C’è ancora qualcuno che se ne rammenta? Succedeva durante la prima decade d’aprile: il ministro Calderoli saliva al Colle per consegnare in anteprima al suo inquilino una bozza organica di riforma della Costituzione; il presidente Fini s’inalberava per non essere stato consultato; il presidente del Consiglio Berlusconi un po’ prendeva le distanze dal ministro, un po’ ammetteva che sì, nella bozza Calderoli c’era già – nero su bianco – un’idea condivisa dal governo; a sua volta l’opposizione un po’ difendeva la controbozza Violante, un po’ dava appuntamento alla maggioranza in Parlamento; e in Parlamento il presidente Schifani s’affrettava a prenotare l’aula del Senato per la prima lettura, per l’apertura dei cantieri. Insomma per un paio di settimane in Italia non s’è parlato che di semipresidenzialismo, riduzione dei parlamentari, Senato federale, nuovo Csm, nuova Consulta, nuova Repubblica.
E adesso? Sono volate altre sei o sette settimane, ma è come se fossero trascorsi sette secoli. Sulla scena pubblica sfilano ben altri temi: Criccopoli, la legge sulle intercettazioni, la manovra economica. L’urgenza di correggere la forma di governo non c’è più, oscurata da altre urgenze di giornata. Mille fra deputati e senatori non sono troppi, semmai sono troppe le volte in cui è stato sollevato l’argomento. E la Magna Charta per la Magna Italia? Sarà per un’altra occasione, intanto basta e avanza la nostra vecchia Carta. L’unica riforma con un po’ di benzina nel motore è la costituzionalizzazione del lodo Alfano, che giovedì è stato incardinato in commissione. Ma a fari spenti, meglio evitare che qualcuno se ne accorga.

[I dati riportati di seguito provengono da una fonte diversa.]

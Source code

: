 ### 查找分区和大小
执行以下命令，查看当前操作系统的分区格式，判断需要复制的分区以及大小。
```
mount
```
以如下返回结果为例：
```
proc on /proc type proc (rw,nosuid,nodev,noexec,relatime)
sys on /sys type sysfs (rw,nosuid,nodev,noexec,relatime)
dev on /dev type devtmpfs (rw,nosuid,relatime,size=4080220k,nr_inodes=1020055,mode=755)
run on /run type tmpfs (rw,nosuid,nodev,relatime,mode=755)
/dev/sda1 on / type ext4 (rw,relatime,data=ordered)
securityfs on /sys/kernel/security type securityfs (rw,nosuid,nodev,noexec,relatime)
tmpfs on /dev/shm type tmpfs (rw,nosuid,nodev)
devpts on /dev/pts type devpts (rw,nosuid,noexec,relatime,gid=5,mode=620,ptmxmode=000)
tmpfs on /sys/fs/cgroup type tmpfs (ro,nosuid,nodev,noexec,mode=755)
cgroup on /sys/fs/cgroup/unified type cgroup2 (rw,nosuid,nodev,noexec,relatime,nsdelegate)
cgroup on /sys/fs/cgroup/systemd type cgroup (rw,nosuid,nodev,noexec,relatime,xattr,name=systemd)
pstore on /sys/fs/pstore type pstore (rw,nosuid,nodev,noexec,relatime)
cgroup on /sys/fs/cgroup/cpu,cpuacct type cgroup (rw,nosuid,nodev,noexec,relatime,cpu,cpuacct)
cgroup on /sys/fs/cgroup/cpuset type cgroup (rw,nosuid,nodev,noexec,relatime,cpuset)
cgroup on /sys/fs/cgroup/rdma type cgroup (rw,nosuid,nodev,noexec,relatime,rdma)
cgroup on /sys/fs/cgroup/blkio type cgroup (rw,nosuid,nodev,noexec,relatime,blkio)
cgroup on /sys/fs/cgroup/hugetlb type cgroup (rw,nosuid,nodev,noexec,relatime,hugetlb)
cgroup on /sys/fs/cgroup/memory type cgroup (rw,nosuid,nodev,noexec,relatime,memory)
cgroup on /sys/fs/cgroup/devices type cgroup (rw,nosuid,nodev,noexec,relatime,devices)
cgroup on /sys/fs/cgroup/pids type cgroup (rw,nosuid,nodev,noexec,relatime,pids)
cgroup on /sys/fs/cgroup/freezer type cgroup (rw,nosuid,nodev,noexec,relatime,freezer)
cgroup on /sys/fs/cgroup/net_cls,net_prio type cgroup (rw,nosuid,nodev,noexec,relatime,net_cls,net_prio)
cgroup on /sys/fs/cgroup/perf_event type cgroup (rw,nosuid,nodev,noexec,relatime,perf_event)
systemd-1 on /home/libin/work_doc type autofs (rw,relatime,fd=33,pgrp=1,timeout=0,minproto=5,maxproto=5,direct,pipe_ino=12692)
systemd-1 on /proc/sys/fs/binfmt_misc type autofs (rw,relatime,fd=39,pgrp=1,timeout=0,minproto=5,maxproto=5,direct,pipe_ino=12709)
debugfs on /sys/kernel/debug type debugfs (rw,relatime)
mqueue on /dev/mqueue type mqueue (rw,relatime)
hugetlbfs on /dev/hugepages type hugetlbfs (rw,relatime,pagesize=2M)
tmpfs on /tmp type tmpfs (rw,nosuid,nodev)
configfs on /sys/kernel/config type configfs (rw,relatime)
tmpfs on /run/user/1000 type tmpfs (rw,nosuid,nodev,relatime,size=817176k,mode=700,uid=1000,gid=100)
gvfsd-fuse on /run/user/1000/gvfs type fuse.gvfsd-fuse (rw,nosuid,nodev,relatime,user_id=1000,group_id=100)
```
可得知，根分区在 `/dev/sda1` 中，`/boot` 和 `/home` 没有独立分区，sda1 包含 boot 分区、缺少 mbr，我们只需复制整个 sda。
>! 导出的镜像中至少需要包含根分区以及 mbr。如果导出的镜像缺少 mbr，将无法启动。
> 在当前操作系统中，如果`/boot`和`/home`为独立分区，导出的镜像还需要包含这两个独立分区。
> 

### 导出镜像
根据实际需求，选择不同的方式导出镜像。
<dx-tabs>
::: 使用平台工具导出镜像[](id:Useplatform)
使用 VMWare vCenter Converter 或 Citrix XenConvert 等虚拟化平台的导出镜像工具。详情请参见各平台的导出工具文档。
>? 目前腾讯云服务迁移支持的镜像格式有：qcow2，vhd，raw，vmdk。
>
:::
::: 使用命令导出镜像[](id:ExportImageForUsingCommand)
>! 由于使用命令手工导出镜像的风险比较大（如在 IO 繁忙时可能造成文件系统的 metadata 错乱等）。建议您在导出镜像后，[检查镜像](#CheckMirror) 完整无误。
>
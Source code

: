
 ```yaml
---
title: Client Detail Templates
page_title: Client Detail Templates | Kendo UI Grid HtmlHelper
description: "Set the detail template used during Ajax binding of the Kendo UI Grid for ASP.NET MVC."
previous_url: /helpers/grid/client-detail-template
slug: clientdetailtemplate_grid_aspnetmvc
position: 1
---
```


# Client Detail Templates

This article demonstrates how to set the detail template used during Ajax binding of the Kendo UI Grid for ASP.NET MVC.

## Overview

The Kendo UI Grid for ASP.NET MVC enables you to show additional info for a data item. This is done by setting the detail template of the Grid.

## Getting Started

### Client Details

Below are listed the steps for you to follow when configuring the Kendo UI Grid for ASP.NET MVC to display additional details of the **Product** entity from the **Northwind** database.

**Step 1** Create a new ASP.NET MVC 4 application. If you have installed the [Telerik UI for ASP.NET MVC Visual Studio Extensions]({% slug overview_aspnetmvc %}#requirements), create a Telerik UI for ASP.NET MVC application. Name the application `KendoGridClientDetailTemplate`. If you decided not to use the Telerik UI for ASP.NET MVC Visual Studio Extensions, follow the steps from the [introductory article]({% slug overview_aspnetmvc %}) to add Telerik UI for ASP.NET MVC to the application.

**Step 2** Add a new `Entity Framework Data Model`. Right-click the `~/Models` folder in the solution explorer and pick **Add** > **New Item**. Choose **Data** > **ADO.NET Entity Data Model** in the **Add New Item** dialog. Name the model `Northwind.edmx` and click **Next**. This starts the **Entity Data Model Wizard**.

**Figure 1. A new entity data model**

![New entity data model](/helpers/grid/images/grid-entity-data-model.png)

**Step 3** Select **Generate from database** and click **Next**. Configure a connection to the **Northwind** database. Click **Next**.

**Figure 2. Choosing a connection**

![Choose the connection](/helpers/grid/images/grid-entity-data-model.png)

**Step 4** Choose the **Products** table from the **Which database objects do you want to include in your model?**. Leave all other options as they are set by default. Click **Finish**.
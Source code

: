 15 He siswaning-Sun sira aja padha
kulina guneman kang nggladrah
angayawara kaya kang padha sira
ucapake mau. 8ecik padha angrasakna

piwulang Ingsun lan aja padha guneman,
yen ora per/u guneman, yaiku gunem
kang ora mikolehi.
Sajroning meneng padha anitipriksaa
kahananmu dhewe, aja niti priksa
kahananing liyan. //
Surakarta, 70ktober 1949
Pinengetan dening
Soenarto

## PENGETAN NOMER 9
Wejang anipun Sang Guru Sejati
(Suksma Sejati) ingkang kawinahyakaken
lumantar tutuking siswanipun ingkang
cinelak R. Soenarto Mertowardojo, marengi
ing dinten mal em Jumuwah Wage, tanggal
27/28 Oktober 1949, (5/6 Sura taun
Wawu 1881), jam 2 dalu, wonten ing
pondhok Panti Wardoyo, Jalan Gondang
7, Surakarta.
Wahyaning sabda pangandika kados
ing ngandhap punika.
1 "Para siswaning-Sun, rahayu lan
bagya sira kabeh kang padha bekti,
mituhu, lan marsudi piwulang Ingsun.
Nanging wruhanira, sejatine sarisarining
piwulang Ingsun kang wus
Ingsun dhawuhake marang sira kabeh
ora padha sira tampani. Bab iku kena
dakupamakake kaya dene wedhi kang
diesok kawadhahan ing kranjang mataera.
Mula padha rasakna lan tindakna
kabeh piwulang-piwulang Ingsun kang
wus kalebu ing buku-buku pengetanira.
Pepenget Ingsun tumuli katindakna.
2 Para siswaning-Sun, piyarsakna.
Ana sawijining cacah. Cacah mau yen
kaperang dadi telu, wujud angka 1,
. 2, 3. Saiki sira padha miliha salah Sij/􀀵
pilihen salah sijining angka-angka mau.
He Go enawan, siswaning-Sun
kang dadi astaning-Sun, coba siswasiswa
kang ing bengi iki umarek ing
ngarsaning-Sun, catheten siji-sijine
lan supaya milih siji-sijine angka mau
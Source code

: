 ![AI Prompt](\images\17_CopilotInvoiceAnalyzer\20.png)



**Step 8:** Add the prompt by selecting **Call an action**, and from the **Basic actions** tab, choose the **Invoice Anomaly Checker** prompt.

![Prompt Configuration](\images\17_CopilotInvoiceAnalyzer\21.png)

Potremmo desumerne che le riforme costituzionali sono un tema modaiolo, come le scarpe a punta: per un po’ calzarle è obbligatorio, poi diventano out of fashion, poi tornano in voga. Oppure potremmo trarne una conferma di quanto sia effimera e nevrotica la nostra attenzione collettiva, sull’onda dei giornali che sfogliamo la mattina, e che a mezzogiorno sono già cartastraccia, buona per avvolgerci le scarpe (a punta). Ma almeno in questo caso non è colpa dei giornali: se una notizia non c’è, non puoi né sminuirla né gonfiarla. È la politica che ha spento i riflettori, lasciando le riforme al buio. Non è la prima volta, non sarà neppure l’ultima. Quanto alla società civile, in genere si sveglia per protestare contro questa o quella bozza di riforma; altrimenti dorme i sonni di Morfeo.
C’è allora una lezione che possiamo apprendere da questo silenzio, finché dura, finché di nuovo non gli subentrerà il frastuono. Correggere una Costituzione significa plasmare le basi della nostra convivenza. Serve perciò un esame di coscienza nazionale, e serve uno sforzo di lunga lena, senza calcoli tattici, senza retropensieri sull’immediato tornaconto di ciascuno. Serve insomma una tensione civile che è l’esatto opposto dell’attenzione intermittente manifestata dai partiti. È per questa specifica ragione che in Italia, dopo trent’anni da quando Craxi aprì le danze (settembre 1979), la Grande Riforma non vede mai la luce del mattino. Magari è meglio così, viste le premesse. Se ogni proposta ha come scopo di tirare uno sgambetto all’avversario, se mira unicamente a procurare un vantaggio elettorale alla parte politica che ci mette in calce la sua firma, il risultato sarà peggiorativo.
Perché è proprio questa l’esperienza che puntualmente si ripete. C’era alle viste un’elezione, quando il Senato approvò la riforma federalista dettata dal governo Amato, l’8 marzo 2001; anche se due mesi dopo le urne bocciarono l’Ulivo. C’era di nuovo un’elezione dietro l’angolo, quando il Parlamento mise un timbro sulla maxiriforma cucinata poi dal centro-destra, il 16 novembre 2005; e di nuovo la riforma portò male ai suoi padrini, i quali persero sia le elezioni sia il successivo referendum. Sarà per questo che il cicaleccio sulle riforme costituzionali si è acceso e spento a ridosso dell’ultima consultazione regionale. Quando entreremo in un’altra vigilia elettorale, i partiti torneranno a fare sul serio, e magari ne verranno a capo. Si tratterà probabilmente d’una riforma miope, con la vista corta; ma ormai ci siamo abituati.